German chemicals firm Bayer has received approval from the US Department of Justice (DOJ) for its planned US$62.5bn takeover deal of agrichem company Monsanto, clearing one of its last major regulatory hurdles.

As part of the agreement with the DOJ, Bayer would sell roughly US$9bn worth of assets, which DOJ Antitrust Division head Makan Delrahim called the “largest divestiture ever required by the USA,” wrote Reuters on 29 May.

A spokesman from Bayer told Reuters the company’s planned sale of businesses worth US$2.2bn to its compatriot BASF was not “materially different” from what the DOJ demanded.
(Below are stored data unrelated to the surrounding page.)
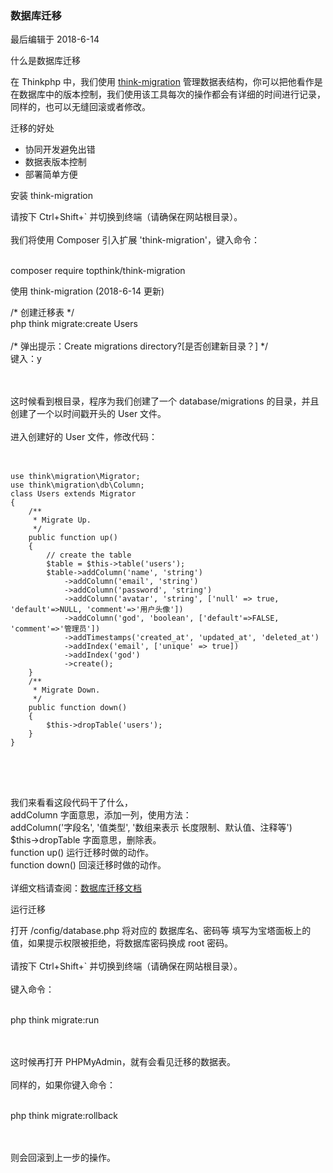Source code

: <div class="container-fluid">
    <div class="card card-cascade my-5 hoverable">
        <div class="view gradient-card-header indigo">
            <h3 class="h3-responsive">数据库迁移</h3>
            <p>最后编辑于 2018-6-14</p>
        </div>
        <div class="card info-color z-depth-2">
            <div class="card-body">
                <p class="white-text mb-0 text-center">
                    什么是数据库迁移
                </p>
            </div>
        </div>
        <div class="card-body">
            <p class="card-text">
                <span class="h4-responsive">
                    在 Thinkphp 中，我们使用 
                    <span><a href="https://github.com/top-think/think-migration" target="_black" rel="noopener noreferrer">think-migration</a></span>
                    管理数据表结构，你可以把他看作是在数据库中的版本控制，我们使用该工具每次的操作都会有详细的时间进行记录，同样的，也可以无缝回滚或者修改。
                </span>
            </p>
        </div>
        <div class="card info-color z-depth-2">
            <div class="card-body">
                <p class="white-text mb-0 text-center">
                    迁移的好处
                </p>
            </div>
        </div>
        <div class="card-body">
            <p class="card-text">
                <span class="h4-responsive">
                    <ul>
                        <li>协同开发避免出错</li>
                        <li>数据表版本控制</li>
                        <li>部署简单方便</li>
                    </ul>
                </span>
            </p>
        </div>
        <div class="card info-color z-depth-2">
            <div class="card-body">
                <p class="white-text mb-0 text-center">
                    安装 think-migration
                </p>
            </div>
        </div>
        <div class="card-body">
            <p class="card-text">
                <span class="h4-responsive">
                    请按下 <span class="blue-text">Ctrl+Shift+`</span> 并切换到终端（请确保在网站根目录）。
                    <br><br>
                    我们将使用 <span class="blue-text">Composer</span> 引入扩展 'think-migration'，键入命令：
                    <br><br>
                    <div class="card green lighten-1 z-depth-2">
                        <div class="card-body">
                            <p class="white-text mb-0">
                                composer require topthink/think-migration
                            </p>
                        </div>
                    </div>
                </span>
            </p>
        </div>
        <div class="card info-color z-depth-2">
            <div class="card-body">
                <p class="white-text mb-0 text-center">
                    使用 think-migration (2018-6-14 更新)
                </p>
            </div>
        </div>
        <div class="card-body">
            <p class="card-text">
                <span class="h4-responsive">
                    <div class="card green lighten-1 z-depth-2">
                        <div class="card-body">
                            <p class="white-text mb-0">
                                /* 创建迁移表 */ <br>
                                php think migrate:create Users
                                <br><br>
                                /* 弹出提示：Create migrations directory?[是否创建新目录？] */   <br>
                                键入：y
                            </p>
                        </div>
                    </div>
                    <br><br>
                    这时候看到根目录，程序为我们创建了一个 database/migrations 的目录，并且创建了一个以时间戳开头的 User 文件。
                    <br><br>
                    进入创建好的 User 文件，修改代码：
                    <br><br>
                    <div class="card green lighten-1 z-depth-2">
                        <div class="card-body">
                            <p class="white-text mb-0">
                                <pre class="green lighten-1">
                                    <code>
use think\migration\Migrator;
use think\migration\db\Column;
class Users extends Migrator
{
    /**
     * Migrate Up.
     */
    public function up()
    {
        // create the table
        $table = $this->table('users');
        $table->addColumn('name', 'string')
            ->addColumn('email', 'string')
            ->addColumn('password', 'string')
            ->addColumn('avatar', 'string', ['null' => true, 'default'=>NULL, 'comment'=>'用户头像'])
            ->addColumn('god', 'boolean', ['default'=>FALSE, 'comment'=>'管理员'])
            ->addTimestamps('created_at', 'updated_at', 'deleted_at')
            ->addIndex('email', ['unique' => true])
            ->addIndex('god')
            ->create();
    }
    /**
     * Migrate Down.
     */
    public function down()
    {
        $this->dropTable('users');
    }
}
                                    </code>
                                </pre>
                            </p>
                        </div>
                    </div>
                    <br><br>
                    我们来看看这段代码干了什么，<br>
                    <span class="blue-text">addColumn</span> 字面意思，添加一列，使用方法：<br>
                    <span class="blue-text">addColumn('字段名', '值类型', '数组来表示 长度限制、默认值、注释等')</span> <br>
                    <span class="blue-text">$this->dropTable</span> 字面意思，删除表。<br>
                    <span class="blue-text">function up()</span> 运行迁移时做的动作。 <br>
                    <span class="blue-text">function down()</span> 回滚迁移时做的动作。
                    <br><br>
                    详细文档请查阅：<a href="http://docs.phinx.org" target="_black" rel="noopener noreferrer">数据库迁移文档</a>
                </span>
            </p>
        </div>
        <div class="card info-color z-depth-2">
            <div class="card-body">
                <p class="white-text mb-0 text-center">
                    运行迁移
                </p>
            </div>
        </div>
        <div class="card-body">
            <p class="card-text">
                <span class="h4-responsive">
                    打开 <span class="blue-text">/config/database.php</span> 将对应的 数据库名、密码等 填写为宝塔面板上的值，如果提示权限被拒绝，将数据库密码换成 root 密码。<br><br>
                    请按下 <span class="blue-text">Ctrl+Shift+`</span> 并切换到终端（请确保在网站根目录）。
                    <br><br>
                    键入命令：
                    <br><br>
                    <div class="card green lighten-1 z-depth-2">
                        <div class="card-body">
                            <p class="white-text mb-0">
                                php think migrate:run
                            </p>
                        </div>
                    </div>
                    <br><br>
                    这时候再打开 PHPMyAdmin，就有会看见迁移的数据表。
                    <br><br>
                    同样的，如果你键入命令：
                    <br><br>
                    <div class="card green lighten-1 z-depth-2">
                        <div class="card-body">
                            <p class="white-text mb-0">
                                php think migrate:rollback
                            </p>
                        </div>
                    </div>
                    <br><br>
                    则会回滚到上一步的操作。
                </span>
            </p>
        </div>
    </div>
</div>
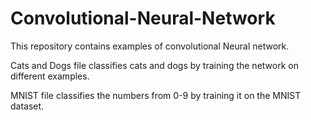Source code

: # Convolutional-Neural-Network

This repository contains examples of convolutional Neural network.

Cats and Dogs file classifies cats and dogs by training the network on different examples.

MNIST file classifies the numbers from 0-9 by training it on the MNIST dataset.
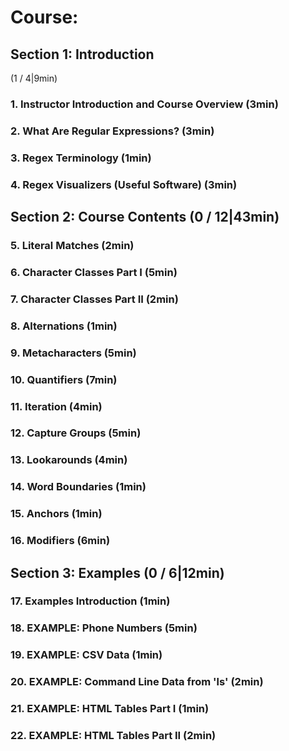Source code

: # Course:

## Section 1: Introduction
(1 / 4|9min)

### 1. Instructor Introduction and Course Overview (3min)

### 2. What Are Regular Expressions? (3min)

### 3. Regex Terminology (1min)

### 4. Regex Visualizers (Useful Software) (3min)

## Section 2: Course Contents (0 / 12|43min)

### 5. Literal Matches (2min)

### 6. Character Classes Part I (5min)

### 7. Character Classes Part II (2min)

### 8. Alternations (1min)

### 9. Metacharacters (5min)

### 10. Quantifiers (7min)

### 11. Iteration (4min)

### 12. Capture Groups (5min)

### 13. Lookarounds (4min)

### 14. Word Boundaries (1min)

### 15. Anchors (1min)

### 16. Modifiers (6min)

## Section 3: Examples (0 / 6|12min)

### 17. Examples Introduction (1min)

### 18. EXAMPLE: Phone Numbers (5min)

### 19. EXAMPLE: CSV Data (1min)

### 20. EXAMPLE: Command Line Data from 'ls' (2min)

### 21. EXAMPLE: HTML Tables Part I (1min)

### 22. EXAMPLE: HTML Tables Part II (2min)

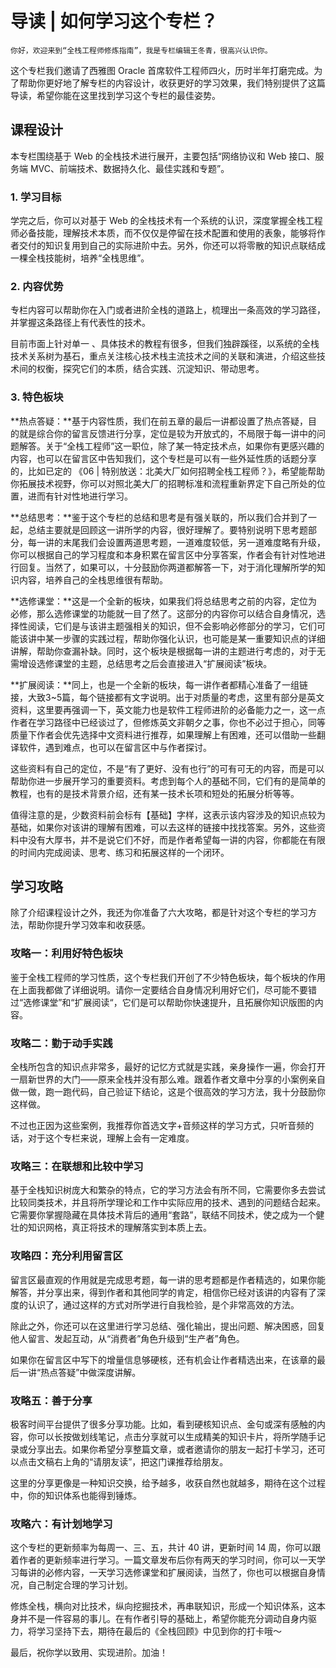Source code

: # 导读 | 如何学习这个专栏？

    你好，欢迎来到“全栈工程师修炼指南”，我是专栏编辑王冬青，很高兴认识你。

这个专栏我们邀请了西雅图 Oracle 首席软件工程师四火，历时半年打磨完成。为了帮助你更好地了解专栏的内容设计，收获更好的学习效果，我们特别提供了这篇导读，希望你能在这里找到学习这个专栏的最佳姿势。

## 课程设计

本专栏围绕基于 Web 的全栈技术进行展开，主要包括“网络协议和 Web 接口、服务端 MVC、前端技术、数据持久化、最佳实践和专题”。

### 1\. 学习目标

学完之后，你可以对基于 Web 的全栈技术有一个系统的认识，深度掌握全栈工程师必备技能，理解技术本质，而不仅仅是停留在技术配置和使用的表象，能够将作者交付的知识复用到自己的实际进阶中去。另外，你还可以将零散的知识点联结成一棵全栈技能树，培养“全栈思维”。

### 2\. 内容优势

专栏内容可以帮助你在入门或者进阶全栈的道路上，梳理出一条高效的学习路径，并掌握这条路径上有代表性的技术。

目前市面上针对单一 、具体技术的教程有很多，但我们独辟蹊径，以系统的全栈技术关系树为基石，重点关注核心技术栈主流技术之间的关联和演进，介绍这些技术间的权衡，探究它们的本质，结合实践、沉淀知识、带动思考。

### 3\. 特色板块

**热点答疑：**基于内容性质，我们在前五章的最后一讲都设置了热点答疑，目的就是综合你的留言反馈进行分享，定位是较为开放式的，不局限于每一讲中的问题解答。关于“全栈工程师”这一职位，除了某一特定技术点，如果你有更感兴趣的内容，也可以在留言区中告知我们，这个专栏是可以有一些外延性质的话题分享的，比如已定的 《06 | 特别放送：北美大厂如何招聘全栈工程师？》，希望能帮助你拓展技术视野，你可以对照北美大厂的招聘标准和流程重新界定下自己所处的位置，进而有针对性地进行学习。

**总结思考：**鉴于这个专栏的总结和思考是有强关联的，所以我们合并到了一起，总结主要就是回顾这一讲所学的内容，很好理解了。要特别说明下思考题部分，每一讲的末尾我们会设置两道思考题，一道难度较低，另一道难度略有升级，你可以根据自己的学习程度和本身积累在留言区中分享答案，作者会有针对性地进行回复。当然了，如果可以，十分鼓励你两道都解答一下，对于消化理解所学的知识内容，培养自己的全栈思维很有帮助。

**选修课堂：**这是一个全新的板块，如果我们将总结思考之前的内容，定位为必修，那么选修课堂的功能就一目了然了。这部分的内容你可以结合自身情况，选择性阅读，它们是与该讲主题强相关的知识，但不会影响必修部分的学习，它们可能该讲中某一步骤的实践过程，帮助你强化认识，也可能是某一重要知识点的详细讲解，帮助你查漏补缺。同时，这个板块是根据每一讲的主题进行考虑的，对于无需增设选修课堂的主题，总结思考之后会直接进入“扩展阅读”板块。

**扩展阅读：**同上，也是一个全新的板块，每一讲作者都精心准备了一组链接，大致3~5篇，每个链接都有文字说明。出于对质量的考虑，这里有部分是英文资料，这里要再强调一下，英文能力也是软件工程师进阶的必备能力之一，这一点作者在学习路径中已经谈过了，但修炼英文非朝夕之事，你也不必过于担心，同等质量下作者会优先选择中文资料进行推荐，如果理解上有困难，还可以借助一些翻译软件，遇到难点，也可以在留言区中与作者探讨。

这些资料有自己的定位，不是“有了更好、没有也行”的可有可无的内容，而是可以帮助你进一步展开学习的重要资料。考虑到每个人的基础不同，它们有的是简单的教程，也有的是技术背景介绍，还有某一技术长项和短处的拓展分析等等。

值得注意的是，少数资料前会标有【基础】字样，这表示该内容涉及的知识点较为基础，如果你对该讲的理解有困难，可以去这样的链接中找找答案。另外，这些资料中没有大厚书，并不是说它们不好，而是作者希望每一讲的内容，你都能在有限的时间内完成阅读、思考、练习和拓展这样的一个闭环。

## 学习攻略

除了介绍课程设计之外，我还为你准备了六大攻略，都是针对这个专栏的学习方法，帮助你提升学习效率和收获感。

### 攻略一：利用好特色板块

鉴于全栈工程师的学习性质，这个专栏我们开创了不少特色板块，每个板块的作用在上面我都做了详细说明。请你一定要结合自身情况利用好它们，尽可能不要错过“选修课堂”和“扩展阅读“，它们是可以帮助你快速提升，且拓展你知识版图的内容。

### 攻略二：勤于动手实践

全栈所包含的知识点非常多，最好的记忆方式就是实践，亲身操作一遍，你会打开一扇新世界的大门——原来全栈并没有那么难。跟着作者文章中分享的小案例亲自做一做，跑一跑代码，自己验证下结论，这是个很高效的学习方法，我十分鼓励你这样做。

不过也正因为这些案例，我推荐你首选文字+音频这样的学习方式，只听音频的话，对于这个专栏来说，理解上会有一定难度。

### 攻略三：在联想和比较中学习

基于全栈知识树庞大和繁杂的特点，它的学习方法会有所不同，它需要你多去尝试比较同类技术，并且将所学理论和工作中实际应用的技术、遇到的问题结合起来。它需要你掌握隐藏在具体技术背后的通用“套路”，联结不同技术，使之成为一个健壮的知识网格，真正将技术的理解落实到本质上去。

### 攻略四：充分利用留言区

留言区最直观的作用就是完成思考题，每一讲的思考题都是作者精选的，如果你能解答，并分享出来，得到作者和其他同学的肯定，相信你已经对该讲的内容有了深度的认识了，通过这样的方式对所学进行自我检验，是个非常高效的方法。

除此之外，你还可以在这里进行学习总结、强化输出，提出问题、解决困惑，回复他人留言、发起互动，从“消费者”角色升级到“生产者”角色。

如果你在留言区中写下的增量信息够硬核，还有机会让作者精选出来，在该章的最后一讲“热点答疑”中做深度讲解。

### 攻略五：善于分享

极客时间平台提供了很多分享功能。比如，看到硬核知识点、金句或深有感触的内容，你可以长按做划线笔记，点击分享就可以生成精美的知识卡片，将所学随手记录或分享出去。如果你希望分享整篇文章，或者邀请你的朋友一起打卡学习，还可以点击文稿右上角的“请朋友读”，把这门课推荐给朋友。

这里的分享更像是一种知识交换，给予越多，收获自然也就越多，期待在这个过程中，你的知识体系也能得到锤炼。

### 攻略六：有计划地学习

这个专栏的更新频率为每周一、三、五，共计 40 讲，更新时间 14 周，你可以跟着作者的更新频率进行学习。一篇文章发布后你有两天的学习时间，你可以一天学习每讲的必修内容，一天学习选修课堂和扩展阅读，当然了，你也可以根据自身情况，自己制定合理的学习计划。

修炼全栈，横向对比技术，纵向挖掘技术，再串联知识，形成一个知识体系，这本身并不是一件容易的事儿。在有作者引导的基础上，希望你能充分调动自身内驱力，将学习坚持下去，期待在最后的《全栈回顾》中见到你的打卡哦～

最后，祝你学以致用、实现进阶。加油！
The US approval had been delayed for several months but, in April, Bayer said it had reached an agreement in principle with the DOJ.

Bayer has committed to selling its entire cotton, canola, soyabean and vegetable seeds businesses and digital farming business, alongside its Liberty herbicides that compete with Monsanto’s Roundup herbicide.
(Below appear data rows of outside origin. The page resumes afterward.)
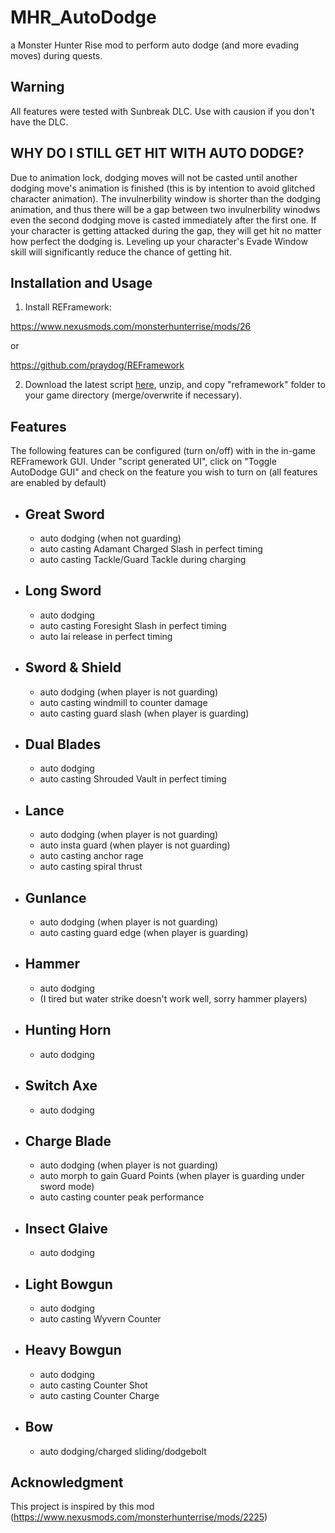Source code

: # MHR_AutoDodge

a Monster Hunter Rise mod to perform auto dodge (and more evading moves) during quests.


## Warning

All features were tested with Sunbreak DLC. Use with causion if you don't have the DLC.

## WHY DO I STILL GET HIT WITH AUTO DODGE?

Due to animation lock, dodging moves will not be casted until another dodging move's animation is finished (this is by intention to avoid glitched character animation). The invulnerbility window is shorter than the dodging animation, and thus there will be a gap between two invulnerbility winodws even the second dodging move is casted immediately after the first one. If your character is getting attacked during the gap, they will get hit no matter how perfect the dodging is. Leveling up your character's Evade Window skill will significantly reduce the chance of getting hit.

## Installation and Usage

1. Install REFramework:

https://www.nexusmods.com/monsterhunterrise/mods/26

or 

https://github.com/praydog/REFramework

2. Download the latest script <a href="https://github.com/Atomoxide/MHR_AutoDodge/releases">here</a>, unzip, and copy "reframework" folder to your game directory (merge/overwrite if necessary).

## Features

The following features can be configured (turn on/off) with in the in-game REFramework GUI. Under "script generated UI", click on "Toggle AutoDodge GUI" and check on the feature you wish to turn on (all features are enabled by default)

- Great Sword
  - 
  - auto dodging (when not guarding)
  - auto casting Adamant Charged Slash in perfect timing
  - auto casting Tackle/Guard Tackle during charging
- Long Sword
  - 
  - auto dodging
  - auto casting Foresight Slash in perfect timing
  - auto Iai release in perfect timing
- Sword & Shield
  - 
  - auto dodging (when player is not guarding)
  - auto casting windmill to counter damage
  - auto casting guard slash (when player is guarding)
- Dual Blades
  - 
  - auto dodging
  - auto casting Shrouded Vault in perfect timing
- Lance
  - 
  - auto dodging (when player is not guarding)
  - auto insta guard (when player is not guarding)
  - auto casting anchor rage
  - auto casting spiral thrust
- Gunlance
  - 
  - auto dodging (when player is not guarding)
  - auto casting guard edge (when player is guarding)
- Hammer
  - 
  - auto dodging
  - (I tired but water strike doesn't work well, sorry hammer players)
- Hunting Horn
  - 
  - auto dodging
- Switch Axe
  - 
  - auto dodging
- Charge Blade
  - 
  - auto dodging (when player is not guarding)
  - auto morph to gain Guard Points (when player is guarding under sword mode) 
  - auto casting counter peak performance
- Insect Glaive
  - 
  - auto dodging
- Light Bowgun
  - 
  - auto dodging
  - auto casting Wyvern Counter
- Heavy Bowgun
  - 
  - auto dodging
  - auto casting Counter Shot
  - auto casting Counter Charge
- Bow
  - 
  - auto dodging/charged sliding/dodgebolt

## Acknowledgment
This project is inspired by this mod (https://www.nexusmods.com/monsterhunterrise/mods/2225)
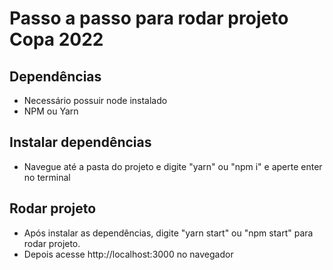 # Passo a passo para rodar projeto Copa 2022

## Dependências

- Necessário possuir node instalado
- NPM ou Yarn

## Instalar dependências

- Navegue até a pasta do projeto e digite "yarn" ou "npm i" e aperte enter no terminal

## Rodar projeto

- Após instalar as dependências, digite "yarn start" ou "npm start" para rodar projeto.
- Depois acesse http://localhost:3000 no navegador
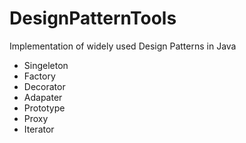 # DesignPatternTools
Implementation of widely used Design Patterns in Java

- Singeleton
- Factory
- Decorator
- Adapater
- Prototype
- Proxy
- Iterator

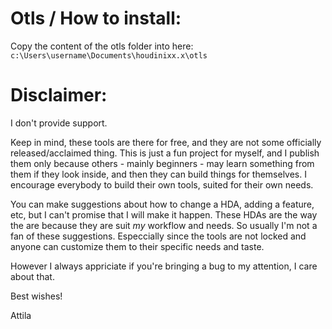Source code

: # Otls / How to install:
Copy the content of the otls folder into here: `c:\Users\username\Documents\houdinixx.x\otls`


# Disclaimer:
I don't provide support.

Keep in mind, these tools are there for free, and they are not some officially released/acclaimed thing. This is just a fun project for myself, and I publish them only because others - mainly beginners - may learn something from them if they look inside, and then they can build things for themselves. I encourage everybody to build their own tools, suited for their own needs.

You can make suggestions about how to change a HDA, adding a feature, etc, but I can't promise that I will make it happen. These HDAs are the way the are because they are suit _my_ workflow and needs. So usually I'm not a fan of these suggestions. Especcially since the tools are not locked and anyone can customize them to their specific needs and taste.

However I always appriciate if you're bringing a bug to my attention, I care about that.


Best wishes!

Attila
The firm said it would begin the integration process with Monsanto as soon as the asset sale to BASF was complete, which Bayer projected would take two months.

Monsanto could withdraw from the merger and seek a higher price if Bayer did not close the deal by 14 June, Reuters said.

The Bayer-Monsanto merger has already secured approvals from several key regions, including Brazil, China, the EU and Russia, and is still waiting for a go-ahead from Canada and Mexico.

Earlier in May, Bayer said the synergies it expected to make from the Monsanto merger would be around US$300M lower than what it had earlier anticipated due to it having to divest more businesses than initially expected to secure regulatory approval.

Bayer CEO Werner Baumann nonetheless said he believed in the merger.

“I’m convinced that this acquisition has very great potential for creating value for our company, our stockholders and our customers,” Baumann said on 25 May.